Each entry in the material below should be copied without any alteration.

--

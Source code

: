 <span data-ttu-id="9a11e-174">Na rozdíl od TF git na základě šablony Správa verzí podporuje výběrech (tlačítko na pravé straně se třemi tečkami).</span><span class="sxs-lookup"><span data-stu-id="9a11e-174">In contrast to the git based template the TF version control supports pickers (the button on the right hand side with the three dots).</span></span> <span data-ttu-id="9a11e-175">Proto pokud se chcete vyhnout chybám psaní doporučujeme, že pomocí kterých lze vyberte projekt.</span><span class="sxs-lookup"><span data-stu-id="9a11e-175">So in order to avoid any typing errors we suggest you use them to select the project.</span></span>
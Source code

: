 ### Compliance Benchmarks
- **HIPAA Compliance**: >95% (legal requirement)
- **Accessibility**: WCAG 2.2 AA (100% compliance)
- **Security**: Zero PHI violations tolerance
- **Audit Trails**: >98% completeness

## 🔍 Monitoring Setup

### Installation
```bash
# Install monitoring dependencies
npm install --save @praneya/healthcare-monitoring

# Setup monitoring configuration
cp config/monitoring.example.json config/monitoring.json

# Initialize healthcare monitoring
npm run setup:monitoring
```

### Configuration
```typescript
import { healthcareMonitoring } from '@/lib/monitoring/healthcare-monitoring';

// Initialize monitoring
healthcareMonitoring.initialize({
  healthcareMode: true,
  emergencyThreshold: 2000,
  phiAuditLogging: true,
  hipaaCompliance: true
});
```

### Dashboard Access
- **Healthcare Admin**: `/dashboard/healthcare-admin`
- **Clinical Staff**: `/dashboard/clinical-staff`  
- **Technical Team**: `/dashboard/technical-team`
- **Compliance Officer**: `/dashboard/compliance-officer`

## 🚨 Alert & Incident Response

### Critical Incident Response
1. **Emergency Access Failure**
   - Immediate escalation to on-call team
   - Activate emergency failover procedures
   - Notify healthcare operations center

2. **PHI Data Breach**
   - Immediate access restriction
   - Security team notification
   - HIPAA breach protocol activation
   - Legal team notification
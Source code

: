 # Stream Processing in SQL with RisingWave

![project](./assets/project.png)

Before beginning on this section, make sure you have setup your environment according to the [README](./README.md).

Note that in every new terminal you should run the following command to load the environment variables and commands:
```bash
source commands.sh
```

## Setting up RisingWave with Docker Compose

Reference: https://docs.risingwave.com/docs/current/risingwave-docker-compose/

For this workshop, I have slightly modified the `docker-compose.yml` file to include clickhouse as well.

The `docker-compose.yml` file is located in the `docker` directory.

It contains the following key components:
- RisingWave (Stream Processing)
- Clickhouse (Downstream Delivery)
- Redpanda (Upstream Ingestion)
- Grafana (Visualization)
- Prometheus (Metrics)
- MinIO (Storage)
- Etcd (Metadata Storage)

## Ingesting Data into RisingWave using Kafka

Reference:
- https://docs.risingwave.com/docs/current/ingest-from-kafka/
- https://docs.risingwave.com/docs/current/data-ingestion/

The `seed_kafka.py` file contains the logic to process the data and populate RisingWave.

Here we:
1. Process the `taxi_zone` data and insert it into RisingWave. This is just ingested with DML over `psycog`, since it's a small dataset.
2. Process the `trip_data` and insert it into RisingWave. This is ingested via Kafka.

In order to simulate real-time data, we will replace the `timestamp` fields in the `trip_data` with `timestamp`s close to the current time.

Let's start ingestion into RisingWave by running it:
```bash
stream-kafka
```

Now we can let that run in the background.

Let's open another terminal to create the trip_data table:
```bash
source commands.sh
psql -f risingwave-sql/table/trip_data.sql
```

--

• _OUTPUT OF THE EXERCISE_:
Source code

: <span data-ttu-id="9a11e-174">Na rozdíl od TF git na základě šablony Správa verzí podporuje výběrech (tlačítko na pravé straně se třemi tečkami).</span><span class="sxs-lookup"><span data-stu-id="9a11e-174">In contrast to the git based template the TF version control supports pickers (the button on the right hand side with the three dots).</span></span> <span data-ttu-id="9a11e-175">Proto pokud se chcete vyhnout chybám psaní doporučujeme, že pomocí kterých lze vyberte projekt.</span><span class="sxs-lookup"><span data-stu-id="9a11e-175">So in order to avoid any typing errors we suggest you use them to select the project.</span></span>
Source code

: ### Compliance Benchmarks
- **HIPAA Compliance**: >95% (legal requirement)
- **Accessibility**: WCAG 2.2 AA (100% compliance)
- **Security**: Zero PHI violations tolerance
- **Audit Trails**: >98% completeness

## 🔍 Monitoring Setup

### Installation
```bash
# Install monitoring dependencies
npm install --save @praneya/healthcare-monitoring

# Setup monitoring configuration
cp config/monitoring.example.json config/monitoring.json

# Initialize healthcare monitoring
npm run setup:monitoring
```

### Configuration
```typescript
import { healthcareMonitoring } from '@/lib/monitoring/healthcare-monitoring';

// Initialize monitoring
healthcareMonitoring.initialize({
  healthcareMode: true,
  emergencyThreshold: 2000,
  phiAuditLogging: true,
  hipaaCompliance: true
});
```

### Dashboard Access
- **Healthcare Admin**: `/dashboard/healthcare-admin`
- **Clinical Staff**: `/dashboard/clinical-staff`  
- **Technical Team**: `/dashboard/technical-team`
- **Compliance Officer**: `/dashboard/compliance-officer`

## 🚨 Alert & Incident Response

### Critical Incident Response
1. **Emergency Access Failure**
   - Immediate escalation to on-call team
   - Activate emergency failover procedures
   - Notify healthcare operations center

2. **PHI Data Breach**
   - Immediate access restriction
   - Security team notification
   - HIPAA breach protocol activation
   - Legal team notification
Source code

: # Stream Processing in SQL with RisingWave

![project](./assets/project.png)

Before beginning on this section, make sure you have setup your environment according to the [README](./README.md).

Note that in every new terminal you should run the following command to load the environment variables and commands:
```bash
source commands.sh
```

## Setting up RisingWave with Docker Compose

Reference: https://docs.risingwave.com/docs/current/risingwave-docker-compose/

For this workshop, I have slightly modified the `docker-compose.yml` file to include clickhouse as well.

The `docker-compose.yml` file is located in the `docker` directory.

It contains the following key components:
- RisingWave (Stream Processing)
- Clickhouse (Downstream Delivery)
- Redpanda (Upstream Ingestion)
- Grafana (Visualization)
- Prometheus (Metrics)
- MinIO (Storage)
- Etcd (Metadata Storage)

## Ingesting Data into RisingWave using Kafka

Reference:
- https://docs.risingwave.com/docs/current/ingest-from-kafka/
- https://docs.risingwave.com/docs/current/data-ingestion/

The `seed_kafka.py` file contains the logic to process the data and populate RisingWave.

Here we:
1. Process the `taxi_zone` data and insert it into RisingWave. This is just ingested with DML over `psycog`, since it's a small dataset.
2. Process the `trip_data` and insert it into RisingWave. This is ingested via Kafka.

In order to simulate real-time data, we will replace the `timestamp` fields in the `trip_data` with `timestamp`s close to the current time.

Let's start ingestion into RisingWave by running it:
```bash
stream-kafka
```

Now we can let that run in the background.

Let's open another terminal to create the trip_data table:
```bash
source commands.sh
psql -f risingwave-sql/table/trip_data.sql
```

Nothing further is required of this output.